Il nascente “Humans of Sicily.photo”

Da troppo tempo la fotografia siciliana soffre per via della indisponibilità al confronto ed alla collaborazione dei fotografi stessi. Vittime della gelosia e stressati fortemente dalla sovrabbondanza dell’offerta – che si traduce in spietata concorrenza – in molti casi restano legati al proprio bacino di clienti e di opportunità, temendo che il dialogo con i colleghi li impoverisca. Ed è questo un grave errore, che commettono paradossalmente anche i non professionisti. I fotoclub e le realtà amatoriali, più o meno riconducibili alle associazioni nazionali ed internazionali del settore, hanno promosso troppo a lungo una assimilazione della fotografia allo sport, attraverso l’organizzazione di concorsi con premi, targhe e onorificenze.

Un piccolo gruppo di fotografi palermitani ha deciso di provare a far sbocciare il fiore della collaborazione e della crescita condivisa. E lo vuol fare con un’iniziativa inedita: humansofsicily.photo.

Humans of Sicily è un progetto pilota di ricerca fotografica che nasce  con l’intento di sperimentare in itinere nuovi modi di interagire e collaborare tra fotografi o persone che a vario titolo si occupano di fotografia. Ne sarà lo strumento principale un sito web, destinato ad ospitare i contributi di quanti scelgano di partecipare.

Scopo ultimo dell’iniziativa è quello di realizzare uno o più prodotti finiti (libri, mostre…), a partire dal materiale che ogni partecipante avrà fatto pervenire.

L’idea prende esplicitamente spunto da Humans of New York, Humans of Rome, e siti analoghi.
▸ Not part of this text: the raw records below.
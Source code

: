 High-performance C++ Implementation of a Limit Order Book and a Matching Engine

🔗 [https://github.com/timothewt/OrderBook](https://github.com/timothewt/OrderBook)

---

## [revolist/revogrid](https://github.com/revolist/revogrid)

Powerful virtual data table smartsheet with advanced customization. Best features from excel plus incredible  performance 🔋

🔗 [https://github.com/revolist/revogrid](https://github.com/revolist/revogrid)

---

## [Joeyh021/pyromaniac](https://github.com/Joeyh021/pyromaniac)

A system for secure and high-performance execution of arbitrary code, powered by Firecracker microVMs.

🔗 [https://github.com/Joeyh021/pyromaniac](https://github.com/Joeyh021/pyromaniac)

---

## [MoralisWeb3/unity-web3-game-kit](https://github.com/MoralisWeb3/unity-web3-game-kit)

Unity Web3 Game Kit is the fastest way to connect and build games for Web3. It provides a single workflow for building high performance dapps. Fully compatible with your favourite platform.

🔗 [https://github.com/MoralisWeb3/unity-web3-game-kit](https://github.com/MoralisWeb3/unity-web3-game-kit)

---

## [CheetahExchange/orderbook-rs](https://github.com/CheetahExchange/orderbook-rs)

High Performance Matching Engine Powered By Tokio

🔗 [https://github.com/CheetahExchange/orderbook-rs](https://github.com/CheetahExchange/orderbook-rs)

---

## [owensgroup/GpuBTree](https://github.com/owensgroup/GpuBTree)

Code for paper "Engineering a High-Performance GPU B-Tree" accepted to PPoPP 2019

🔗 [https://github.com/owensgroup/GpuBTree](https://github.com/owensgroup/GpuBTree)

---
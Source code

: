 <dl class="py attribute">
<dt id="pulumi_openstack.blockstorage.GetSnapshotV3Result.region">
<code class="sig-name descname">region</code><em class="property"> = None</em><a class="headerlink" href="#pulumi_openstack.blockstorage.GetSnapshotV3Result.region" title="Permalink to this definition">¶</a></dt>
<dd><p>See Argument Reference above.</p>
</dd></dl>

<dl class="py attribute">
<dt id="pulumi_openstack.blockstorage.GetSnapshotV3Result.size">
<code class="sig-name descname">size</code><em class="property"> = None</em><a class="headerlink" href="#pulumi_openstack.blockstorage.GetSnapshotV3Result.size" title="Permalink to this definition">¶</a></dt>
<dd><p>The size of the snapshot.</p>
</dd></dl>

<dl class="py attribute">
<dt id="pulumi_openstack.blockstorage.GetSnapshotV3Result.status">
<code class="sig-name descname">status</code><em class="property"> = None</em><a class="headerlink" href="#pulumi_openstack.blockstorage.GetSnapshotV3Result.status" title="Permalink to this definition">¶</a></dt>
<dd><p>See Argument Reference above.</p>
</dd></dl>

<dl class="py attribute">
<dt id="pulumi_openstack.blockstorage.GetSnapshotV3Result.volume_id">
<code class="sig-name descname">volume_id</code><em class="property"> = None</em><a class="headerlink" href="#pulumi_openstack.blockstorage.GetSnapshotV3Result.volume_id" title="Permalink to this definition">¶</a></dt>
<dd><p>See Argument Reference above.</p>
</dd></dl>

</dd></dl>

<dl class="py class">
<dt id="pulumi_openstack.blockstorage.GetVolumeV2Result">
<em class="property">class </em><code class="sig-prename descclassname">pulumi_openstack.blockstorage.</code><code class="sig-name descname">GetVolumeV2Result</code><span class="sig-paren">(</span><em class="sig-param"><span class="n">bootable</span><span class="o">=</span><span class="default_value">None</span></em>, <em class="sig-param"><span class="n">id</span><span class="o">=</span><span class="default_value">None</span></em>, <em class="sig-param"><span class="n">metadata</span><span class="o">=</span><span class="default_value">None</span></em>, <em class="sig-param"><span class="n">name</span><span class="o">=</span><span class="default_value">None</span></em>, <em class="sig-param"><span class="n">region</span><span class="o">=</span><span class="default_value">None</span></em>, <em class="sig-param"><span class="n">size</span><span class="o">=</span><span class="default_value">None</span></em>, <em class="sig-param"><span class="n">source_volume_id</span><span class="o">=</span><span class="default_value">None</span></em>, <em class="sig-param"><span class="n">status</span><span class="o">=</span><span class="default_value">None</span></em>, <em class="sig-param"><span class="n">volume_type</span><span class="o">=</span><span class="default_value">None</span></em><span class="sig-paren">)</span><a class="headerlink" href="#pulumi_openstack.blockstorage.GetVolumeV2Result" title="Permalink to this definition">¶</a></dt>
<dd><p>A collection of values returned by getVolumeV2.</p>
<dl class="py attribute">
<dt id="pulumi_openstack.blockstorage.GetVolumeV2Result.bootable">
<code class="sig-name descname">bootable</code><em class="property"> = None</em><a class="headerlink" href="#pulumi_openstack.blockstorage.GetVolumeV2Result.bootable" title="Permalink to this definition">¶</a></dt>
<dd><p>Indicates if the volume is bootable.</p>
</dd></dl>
A differenza di quest’ultime iniziative scaturite dalla volontà di un singolo soggetto, Humans of Sicily vuole essere un prodotto collettivo. In questo caso, infatti, i partecipanti si impegnano a fotografare la gente di Sicilia, presentando le fotografie unitamente ad un breve testo descrittivo o testo-intervista, che metta in luce le condizioni di vita delle persone ritratte (chi sono, che cosa fanno, che problemi vivono, che aspirazioni o speranze nutrono…)

Si scarta, quindi, a priori l’idea dello “scatto rubato” e si richiede esplicitamente ai fotografi partecipanti un tipo di fotografia che scaturisca dall’interazione, per quanto breve e momentanea, tra fotografante e fotografato.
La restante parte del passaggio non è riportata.